Friday, January 4, 2013: 10:50 AM
Chamber Ballroom III (Roosevelt New Orleans)
Sailing from London to Bengal in the spring of 1777, Robert Morse dreamt about the potential fortunes awaiting him on the subcontinent. Not only would East-Indian riches stock his coffers, but they would allow him to distance himself further from a West-Indian past. In fact, Morse was born to a “mulatto” mother and a white father in Jamaica two decades earlier, and he used global travel to advance beyond his ancestral roots in colonial enslavement. Morse was not alone. A number of mixed-race West Indians used Britain as a launching pad for careers in India, enough so that the East India Company army finally barred them from its ranks in 1800. This paper examines the phenomenon of mixed-race migration from the West Indies to the East to explore how racially-oppressed groups used imperialism not only for self-advancement, but for total self re-creation. In particular, I argue that growing racial oppression in Britain, directed toward elite Jamaicans of color living in the metropole, pushed many to leave for India as part of a re-fashioning which could obscure colonial roots.

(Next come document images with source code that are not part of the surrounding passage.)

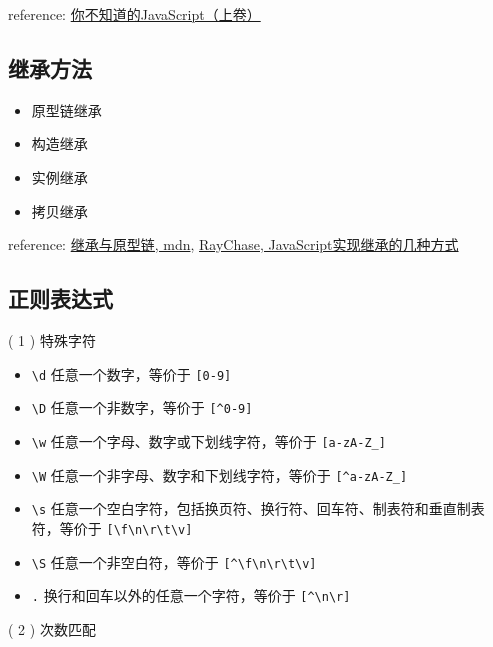 reference: \href{http://book.douban.com/subject/26351021/}{你不知道的JavaScript（上卷）}

\subsection{继承方法}\hypertarget{section-6}{}\label{section-6}

\begin{itemize}
\item 原型链继承
\item 构造继承
\item 实例继承
\item 拷贝继承
\end{itemize}

reference: \href{https://developer.mozilla.org/zh-CN/docs/Web/JavaScript/Inheritance\_and\_the\_prototype\_chain}{继承与原型链, mdn}, \href{http://raychase.iteye.com/blog/1337415}{RayChase, JavaScript实现继承的几种方式}

\subsection{正则表达式}\hypertarget{section-7}{}\label{section-7}

( 1 ) 特殊字符

\begin{itemize}
\item \texttt{\textbackslash{}d} 任意一个数字，等价于 \texttt{[0-9]}
\item \texttt{\textbackslash{}D} 任意一个非数字，等价于 \texttt{[\^{}0-9]}
\item \texttt{\textbackslash{}w} 任意一个字母、数字或下划线字符，等价于 \texttt{[a-zA-Z\_]}
\item \texttt{\textbackslash{}W} 任意一个非字母、数字和下划线字符，等价于 \texttt{[\^{}a-zA-Z\_]}
\item \texttt{\textbackslash{}s} 任意一个空白字符，包括换页符、换行符、回车符、制表符和垂直制表符，等价于 \texttt{[\textbackslash{}f\textbackslash{}n\textbackslash{}r\textbackslash{}t\textbackslash{}v]}
\item \texttt{\textbackslash{}S} 任意一个非空白符，等价于 \texttt{[\^{}\textbackslash{}f\textbackslash{}n\textbackslash{}r\textbackslash{}t\textbackslash{}v]}
\item \texttt{.} 换行和回车以外的任意一个字符，等价于 \texttt{[\^{}\textbackslash{}n\textbackslash{}r]}
\end{itemize}

( 2 ) 次数匹配

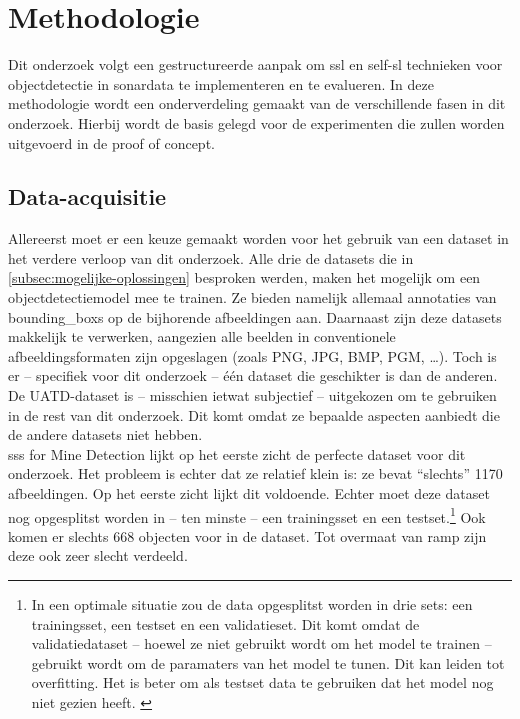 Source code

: 
\chapter{Methodologie}%
\label{ch:methodologie}

Dit onderzoek volgt een gestructureerde aanpak om \gls{ssl} en \gls{self-sl} technieken voor objectdetectie in sonardata te implementeren en te evalueren. In deze methodologie wordt een onderverdeling gemaakt van de verschillende fasen in dit onderzoek. Hierbij wordt de basis gelegd voor de experimenten die zullen worden uitgevoerd in de proof of concept.

\section{Data-acquisitie}

Allereerst moet er een keuze gemaakt worden voor het gebruik van een dataset in het verdere verloop van dit onderzoek. Alle drie de datasets die in \ref{subsec:mogelijke-oplossingen} besproken werden, maken het mogelijk om een objectdetectiemodel mee te trainen. Ze bieden namelijk allemaal annotaties van \glspl{bounding_box} op de bijhorende afbeeldingen aan. Daarnaast zijn deze datasets makkelijk te verwerken, aangezien alle beelden in conventionele afbeeldingsformaten zijn opgeslagen (zoals PNG, JPG, BMP, PGM, \dots). Toch is er -- specifiek voor dit onderzoek -- één dataset die geschikter is dan de anderen. De UATD-dataset is -- misschien ietwat subjectief -- uitgekozen om te gebruiken in de rest van dit onderzoek. Dit komt omdat ze bepaalde aspecten aanbiedt die de andere datasets niet hebben. \\

\gls{sss} for Mine Detection lijkt op het eerste zicht de perfecte dataset voor dit onderzoek. Het probleem is echter dat ze relatief klein is: ze bevat ``slechts'' 1170 afbeeldingen. Op het eerste zicht lijkt dit voldoende. Echter moet deze dataset nog opgesplitst worden in -- ten minste -- een trainingsset en een testset.\footnote{In een optimale situatie zou de data opgesplitst worden in drie sets: een trainingsset, een testset en een validatieset. Dit komt omdat de validatiedataset -- hoewel ze niet gebruikt wordt om het model te trainen -- gebruikt wordt om de paramaters van het model te tunen. Dit kan leiden tot \gls{overfitting}. Het is beter om als testset data te gebruiken dat het model nog niet gezien heeft. \autocite{Goodfellow_2016}} Ook komen er slechts 668 objecten voor in de dataset. Tot overmaat van ramp zijn deze ook zeer slecht verdeeld. 

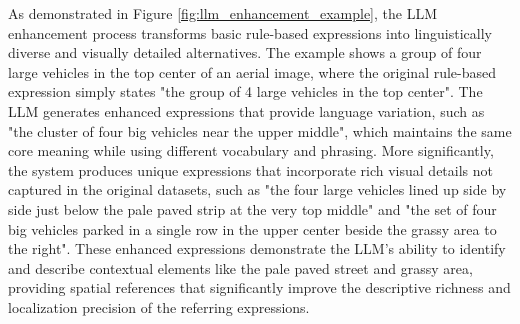 As demonstrated in Figure \ref{fig:llm_enhancement_example}, the LLM enhancement process transforms basic rule-based expressions into linguistically diverse and visually detailed alternatives. The example shows a group of four large vehicles in the top center of an aerial image, where the original rule-based expression simply states "the group of 4 large vehicles in the top center". The LLM generates enhanced expressions that provide language variation, such as "the cluster of four big vehicles near the upper middle", which maintains the same core meaning while using different vocabulary and phrasing. More significantly, the system produces unique expressions that incorporate rich visual details not captured in the original datasets, such as "the four large vehicles lined up side by side just below the pale paved strip at the very top middle" and "the set of four big vehicles parked in a single row in the upper center beside the grassy area to the right". These enhanced expressions demonstrate the LLM's ability to identify and describe contextual elements like the pale paved street and grassy area, providing spatial references that significantly improve the descriptive richness and localization precision of the referring expressions.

Using personal correspondence, East-Indian registers, probate records, and diaries, this paper combines personal experience, political changes, and cultural shifts towards West Indians of color. In particular, I will detail the lives of three Jamaican families of color who traveled to India between 1770 and 1810. This paper adds a more nuanced consideration of colonial identity in the British Empire. In addition, it gives a detailed reflection on racial ideology and societal structure in Jamaica, Britain, and India.